Could you repeat every record below exactly, leaving out the pictures?
INFORMATION GIVEN section start
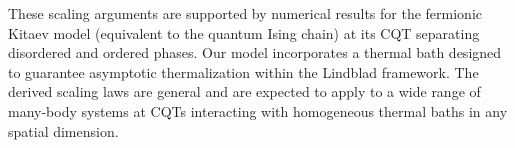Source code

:     These scaling arguments are supported by numerical results for the fermionic Kitaev model (equivalent to the quantum Ising chain) at its CQT separating disordered and ordered phases. Our model incorporates a thermal bath designed to guarantee asymptotic thermalization within the Lindblad framework. The derived scaling laws are general and are expected to apply to a wide range of many-body systems at CQTs interacting with homogeneous thermal baths in any spatial dimension.

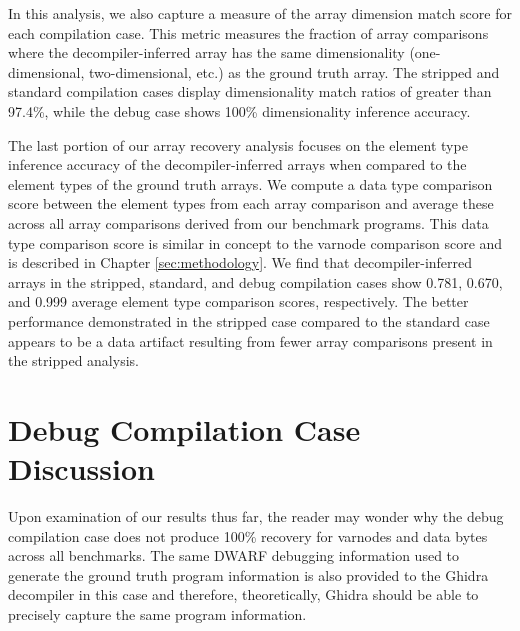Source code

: In this analysis, we also capture a measure of the array dimension match score for each compilation case. This metric measures the fraction of array comparisons where the decompiler-inferred array has the same dimensionality (one-dimensional, two-dimensional, etc.) as the ground truth array. The stripped and standard compilation cases display dimensionality match ratios of greater than 97.4\%, while the debug case shows 100\% dimensionality inference accuracy.

The last portion of our array recovery analysis focuses on the element type inference accuracy of the decompiler-inferred arrays when compared to the element types of the ground truth arrays. We compute a data type comparison score between the element types from each array comparison and average these across all array comparisons derived from our benchmark programs. This data type comparison score is similar in concept to the varnode comparison score and is described in Chapter \ref{sec:methodology}. We find that decompiler-inferred arrays in the stripped, standard, and debug compilation cases show 0.781, 0.670, and 0.999 average element type comparison scores, respectively. The better performance demonstrated in the stripped case compared to the standard case appears to be a data artifact resulting from fewer array comparisons present in the stripped analysis.

\section{Debug Compilation Case Discussion}

Upon examination of our results thus far, the reader may wonder why the debug compilation case does not produce 100\% recovery for varnodes and data bytes across all benchmarks. The same DWARF debugging information used to generate the ground truth program information is also provided to the Ghidra decompiler in this case and therefore, theoretically, Ghidra should be able to precisely capture the same program information.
INFORMATION GIVEN section end
» EXERCISE SOLUTION
Source code

:     These scaling arguments are supported by numerical results for the fermionic Kitaev model (equivalent to the quantum Ising chain) at its CQT separating disordered and ordered phases. Our model incorporates a thermal bath designed to guarantee asymptotic thermalization within the Lindblad framework. The derived scaling laws are general and are expected to apply to a wide range of many-body systems at CQTs interacting with homogeneous thermal baths in any spatial dimension.

Source code

: In this analysis, we also capture a measure of the array dimension match score for each compilation case. This metric measures the fraction of array comparisons where the decompiler-inferred array has the same dimensionality (one-dimensional, two-dimensional, etc.) as the ground truth array. The stripped and standard compilation cases display dimensionality match ratios of greater than 97.4\%, while the debug case shows 100\% dimensionality inference accuracy.

The last portion of our array recovery analysis focuses on the element type inference accuracy of the decompiler-inferred arrays when compared to the element types of the ground truth arrays. We compute a data type comparison score between the element types from each array comparison and average these across all array comparisons derived from our benchmark programs. This data type comparison score is similar in concept to the varnode comparison score and is described in Chapter \ref{sec:methodology}. We find that decompiler-inferred arrays in the stripped, standard, and debug compilation cases show 0.781, 0.670, and 0.999 average element type comparison scores, respectively. The better performance demonstrated in the stripped case compared to the standard case appears to be a data artifact resulting from fewer array comparisons present in the stripped analysis.

\section{Debug Compilation Case Discussion}

Upon examination of our results thus far, the reader may wonder why the debug compilation case does not produce 100\% recovery for varnodes and data bytes across all benchmarks. The same DWARF debugging information used to generate the ground truth program information is also provided to the Ghidra decompiler in this case and therefore, theoretically, Ghidra should be able to precisely capture the same program information.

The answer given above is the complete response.